EXERCISE AIM =
Go through the records and copy each line where the word "AuthParam" occurs.

DATA FOR ANALYSIS =
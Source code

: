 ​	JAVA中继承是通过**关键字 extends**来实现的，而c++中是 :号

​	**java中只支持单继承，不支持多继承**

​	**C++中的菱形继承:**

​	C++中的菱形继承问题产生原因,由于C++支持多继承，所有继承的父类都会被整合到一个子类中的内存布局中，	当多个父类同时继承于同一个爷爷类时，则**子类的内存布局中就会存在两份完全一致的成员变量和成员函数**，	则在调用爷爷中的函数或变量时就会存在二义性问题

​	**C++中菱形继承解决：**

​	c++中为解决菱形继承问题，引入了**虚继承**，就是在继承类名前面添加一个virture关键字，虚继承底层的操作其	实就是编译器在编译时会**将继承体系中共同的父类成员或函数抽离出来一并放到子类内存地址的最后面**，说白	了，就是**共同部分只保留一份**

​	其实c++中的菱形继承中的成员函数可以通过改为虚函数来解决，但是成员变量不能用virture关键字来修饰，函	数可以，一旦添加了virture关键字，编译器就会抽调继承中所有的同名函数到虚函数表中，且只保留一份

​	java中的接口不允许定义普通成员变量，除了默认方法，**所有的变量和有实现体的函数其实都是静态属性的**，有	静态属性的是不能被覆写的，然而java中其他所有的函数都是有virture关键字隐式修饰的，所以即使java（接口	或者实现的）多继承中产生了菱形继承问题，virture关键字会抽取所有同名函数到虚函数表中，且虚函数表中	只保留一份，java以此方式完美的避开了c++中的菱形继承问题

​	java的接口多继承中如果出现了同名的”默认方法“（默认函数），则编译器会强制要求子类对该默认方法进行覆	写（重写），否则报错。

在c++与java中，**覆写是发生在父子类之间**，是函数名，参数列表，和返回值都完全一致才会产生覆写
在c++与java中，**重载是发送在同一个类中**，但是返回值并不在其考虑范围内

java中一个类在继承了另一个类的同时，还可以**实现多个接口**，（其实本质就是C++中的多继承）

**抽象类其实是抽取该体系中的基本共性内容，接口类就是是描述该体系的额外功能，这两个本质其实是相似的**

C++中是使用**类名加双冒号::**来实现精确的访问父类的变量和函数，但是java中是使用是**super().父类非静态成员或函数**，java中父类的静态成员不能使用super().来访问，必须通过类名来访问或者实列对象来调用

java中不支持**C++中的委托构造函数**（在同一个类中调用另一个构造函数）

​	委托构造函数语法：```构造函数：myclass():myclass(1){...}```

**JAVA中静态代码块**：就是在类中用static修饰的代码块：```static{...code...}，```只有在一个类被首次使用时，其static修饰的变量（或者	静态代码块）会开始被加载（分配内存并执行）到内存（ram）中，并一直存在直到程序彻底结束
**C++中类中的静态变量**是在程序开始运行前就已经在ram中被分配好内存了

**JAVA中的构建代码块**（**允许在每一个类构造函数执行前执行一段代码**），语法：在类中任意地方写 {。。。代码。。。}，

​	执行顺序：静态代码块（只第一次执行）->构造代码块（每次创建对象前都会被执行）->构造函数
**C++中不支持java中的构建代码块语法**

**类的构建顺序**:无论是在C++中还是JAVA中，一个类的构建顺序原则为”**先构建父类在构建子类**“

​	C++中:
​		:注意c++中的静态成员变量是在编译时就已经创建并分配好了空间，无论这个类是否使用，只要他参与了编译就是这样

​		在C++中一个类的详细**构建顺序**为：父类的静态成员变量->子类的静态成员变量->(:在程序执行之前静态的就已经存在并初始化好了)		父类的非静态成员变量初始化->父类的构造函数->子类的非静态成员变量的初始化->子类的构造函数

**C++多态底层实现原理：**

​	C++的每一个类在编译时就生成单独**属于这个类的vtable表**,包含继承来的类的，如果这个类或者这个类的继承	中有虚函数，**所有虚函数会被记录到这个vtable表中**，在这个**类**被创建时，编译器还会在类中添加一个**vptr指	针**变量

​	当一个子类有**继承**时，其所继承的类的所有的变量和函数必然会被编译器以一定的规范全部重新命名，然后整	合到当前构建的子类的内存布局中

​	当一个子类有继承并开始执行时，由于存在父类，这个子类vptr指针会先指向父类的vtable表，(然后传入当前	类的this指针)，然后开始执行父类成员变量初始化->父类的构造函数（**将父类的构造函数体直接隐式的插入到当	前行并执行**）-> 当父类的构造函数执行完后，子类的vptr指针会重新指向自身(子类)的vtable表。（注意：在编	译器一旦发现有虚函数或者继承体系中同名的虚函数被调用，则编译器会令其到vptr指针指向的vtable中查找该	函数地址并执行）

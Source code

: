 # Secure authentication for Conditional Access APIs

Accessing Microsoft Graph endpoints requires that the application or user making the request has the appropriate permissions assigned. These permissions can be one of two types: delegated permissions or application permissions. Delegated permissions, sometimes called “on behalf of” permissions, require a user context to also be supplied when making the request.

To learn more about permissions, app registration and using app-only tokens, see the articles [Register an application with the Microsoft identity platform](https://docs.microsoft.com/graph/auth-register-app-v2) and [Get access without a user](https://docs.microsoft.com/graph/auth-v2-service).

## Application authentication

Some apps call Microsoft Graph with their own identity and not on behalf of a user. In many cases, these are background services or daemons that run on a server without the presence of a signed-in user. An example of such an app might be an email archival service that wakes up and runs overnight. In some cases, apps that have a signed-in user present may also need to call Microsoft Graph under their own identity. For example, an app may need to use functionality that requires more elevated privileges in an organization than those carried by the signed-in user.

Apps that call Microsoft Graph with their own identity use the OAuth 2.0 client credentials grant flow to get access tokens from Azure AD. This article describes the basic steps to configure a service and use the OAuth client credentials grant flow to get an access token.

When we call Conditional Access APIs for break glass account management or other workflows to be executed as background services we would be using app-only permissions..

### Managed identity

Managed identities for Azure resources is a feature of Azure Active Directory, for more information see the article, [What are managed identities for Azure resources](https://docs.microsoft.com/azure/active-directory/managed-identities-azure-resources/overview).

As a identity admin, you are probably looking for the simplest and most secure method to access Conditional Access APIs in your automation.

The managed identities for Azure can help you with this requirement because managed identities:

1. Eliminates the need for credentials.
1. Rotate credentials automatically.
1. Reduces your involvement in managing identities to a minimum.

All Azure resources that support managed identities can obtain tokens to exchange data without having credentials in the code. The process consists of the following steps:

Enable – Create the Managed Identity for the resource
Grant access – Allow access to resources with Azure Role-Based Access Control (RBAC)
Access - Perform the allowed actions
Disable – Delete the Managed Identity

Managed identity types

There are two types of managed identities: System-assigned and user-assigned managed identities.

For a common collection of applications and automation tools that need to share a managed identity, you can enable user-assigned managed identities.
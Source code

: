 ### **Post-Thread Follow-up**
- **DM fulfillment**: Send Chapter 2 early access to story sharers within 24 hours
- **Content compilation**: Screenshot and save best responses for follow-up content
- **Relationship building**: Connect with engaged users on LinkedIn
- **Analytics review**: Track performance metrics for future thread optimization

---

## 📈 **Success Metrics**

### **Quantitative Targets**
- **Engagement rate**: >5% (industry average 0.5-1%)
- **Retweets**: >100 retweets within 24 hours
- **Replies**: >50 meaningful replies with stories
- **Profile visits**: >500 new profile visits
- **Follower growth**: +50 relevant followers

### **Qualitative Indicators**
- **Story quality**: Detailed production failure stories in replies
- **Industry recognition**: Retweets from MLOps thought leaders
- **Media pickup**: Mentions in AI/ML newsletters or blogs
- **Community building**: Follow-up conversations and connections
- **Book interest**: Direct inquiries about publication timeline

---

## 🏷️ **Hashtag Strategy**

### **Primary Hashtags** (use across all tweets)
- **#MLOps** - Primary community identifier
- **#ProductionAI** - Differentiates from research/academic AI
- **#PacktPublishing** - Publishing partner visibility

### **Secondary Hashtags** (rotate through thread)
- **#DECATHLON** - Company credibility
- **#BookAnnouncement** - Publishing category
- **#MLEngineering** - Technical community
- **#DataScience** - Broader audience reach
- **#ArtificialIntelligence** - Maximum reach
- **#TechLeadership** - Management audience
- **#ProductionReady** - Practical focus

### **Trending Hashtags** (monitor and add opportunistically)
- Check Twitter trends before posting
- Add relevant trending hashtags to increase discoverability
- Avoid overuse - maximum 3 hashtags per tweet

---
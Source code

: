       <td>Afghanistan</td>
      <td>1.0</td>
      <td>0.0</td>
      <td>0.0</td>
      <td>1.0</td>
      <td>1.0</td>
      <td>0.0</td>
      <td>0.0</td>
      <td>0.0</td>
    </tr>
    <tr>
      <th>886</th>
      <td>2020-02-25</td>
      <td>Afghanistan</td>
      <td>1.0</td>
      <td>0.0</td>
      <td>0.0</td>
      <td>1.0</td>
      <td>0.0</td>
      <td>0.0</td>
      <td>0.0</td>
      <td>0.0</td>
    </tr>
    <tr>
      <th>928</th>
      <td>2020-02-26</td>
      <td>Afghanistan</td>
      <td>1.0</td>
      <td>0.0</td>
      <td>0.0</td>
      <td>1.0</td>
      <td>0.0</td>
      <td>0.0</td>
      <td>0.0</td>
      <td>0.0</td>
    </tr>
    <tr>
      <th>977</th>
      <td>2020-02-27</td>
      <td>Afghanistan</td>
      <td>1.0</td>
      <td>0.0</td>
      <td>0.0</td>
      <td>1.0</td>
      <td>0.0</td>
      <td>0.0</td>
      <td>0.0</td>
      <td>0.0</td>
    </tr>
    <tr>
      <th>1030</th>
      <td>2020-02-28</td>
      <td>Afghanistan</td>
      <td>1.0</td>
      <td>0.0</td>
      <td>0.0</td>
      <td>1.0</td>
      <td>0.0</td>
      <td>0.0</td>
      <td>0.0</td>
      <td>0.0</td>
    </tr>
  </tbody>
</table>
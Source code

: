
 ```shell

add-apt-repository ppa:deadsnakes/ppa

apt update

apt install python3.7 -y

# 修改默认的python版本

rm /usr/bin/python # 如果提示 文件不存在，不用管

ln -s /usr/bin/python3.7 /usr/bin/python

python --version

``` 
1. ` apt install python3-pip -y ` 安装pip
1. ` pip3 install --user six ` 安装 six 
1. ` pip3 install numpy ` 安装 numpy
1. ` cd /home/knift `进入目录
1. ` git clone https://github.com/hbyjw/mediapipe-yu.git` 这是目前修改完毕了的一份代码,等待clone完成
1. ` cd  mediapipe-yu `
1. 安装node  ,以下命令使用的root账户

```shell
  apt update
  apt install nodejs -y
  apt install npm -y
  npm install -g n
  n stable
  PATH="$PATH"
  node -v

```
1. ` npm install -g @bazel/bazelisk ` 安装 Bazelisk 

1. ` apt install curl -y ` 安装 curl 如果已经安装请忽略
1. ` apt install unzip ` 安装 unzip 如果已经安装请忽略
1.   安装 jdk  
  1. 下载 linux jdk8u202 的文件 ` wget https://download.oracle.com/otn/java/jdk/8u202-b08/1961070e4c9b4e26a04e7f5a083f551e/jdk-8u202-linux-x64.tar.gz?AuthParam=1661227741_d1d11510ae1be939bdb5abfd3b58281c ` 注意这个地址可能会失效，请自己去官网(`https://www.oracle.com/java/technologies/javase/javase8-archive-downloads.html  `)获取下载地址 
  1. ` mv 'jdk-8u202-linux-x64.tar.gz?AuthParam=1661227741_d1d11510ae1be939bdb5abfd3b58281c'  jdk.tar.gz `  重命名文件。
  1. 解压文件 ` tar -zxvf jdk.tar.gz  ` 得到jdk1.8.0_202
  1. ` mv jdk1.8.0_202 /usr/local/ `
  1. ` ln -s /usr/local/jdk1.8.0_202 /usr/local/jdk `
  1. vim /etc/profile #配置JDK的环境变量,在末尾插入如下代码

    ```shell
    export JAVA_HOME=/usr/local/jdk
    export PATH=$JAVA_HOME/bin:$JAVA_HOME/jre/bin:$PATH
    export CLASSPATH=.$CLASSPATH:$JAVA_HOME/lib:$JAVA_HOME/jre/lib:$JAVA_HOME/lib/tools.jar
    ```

ANSWER TO THE PROBLEM =
  1. 下载 linux jdk8u202 的文件 ` wget https://download.oracle.com/otn/java/jdk/8u202-b08/1961070e4c9b4e26a04e7f5a083f551e/jdk-8u202-linux-x64.tar.gz?AuthParam=1661227741_d1d11510ae1be939bdb5abfd3b58281c ` 注意这个地址可能会失效，请自己去官网(`https://www.oracle.com/java/technologies/javase/javase8-archive-downloads.html  `)获取下载地址 
  1. ` mv 'jdk-8u202-linux-x64.tar.gz?AuthParam=1661227741_d1d11510ae1be939bdb5abfd3b58281c'  jdk.tar.gz `  重命名文件。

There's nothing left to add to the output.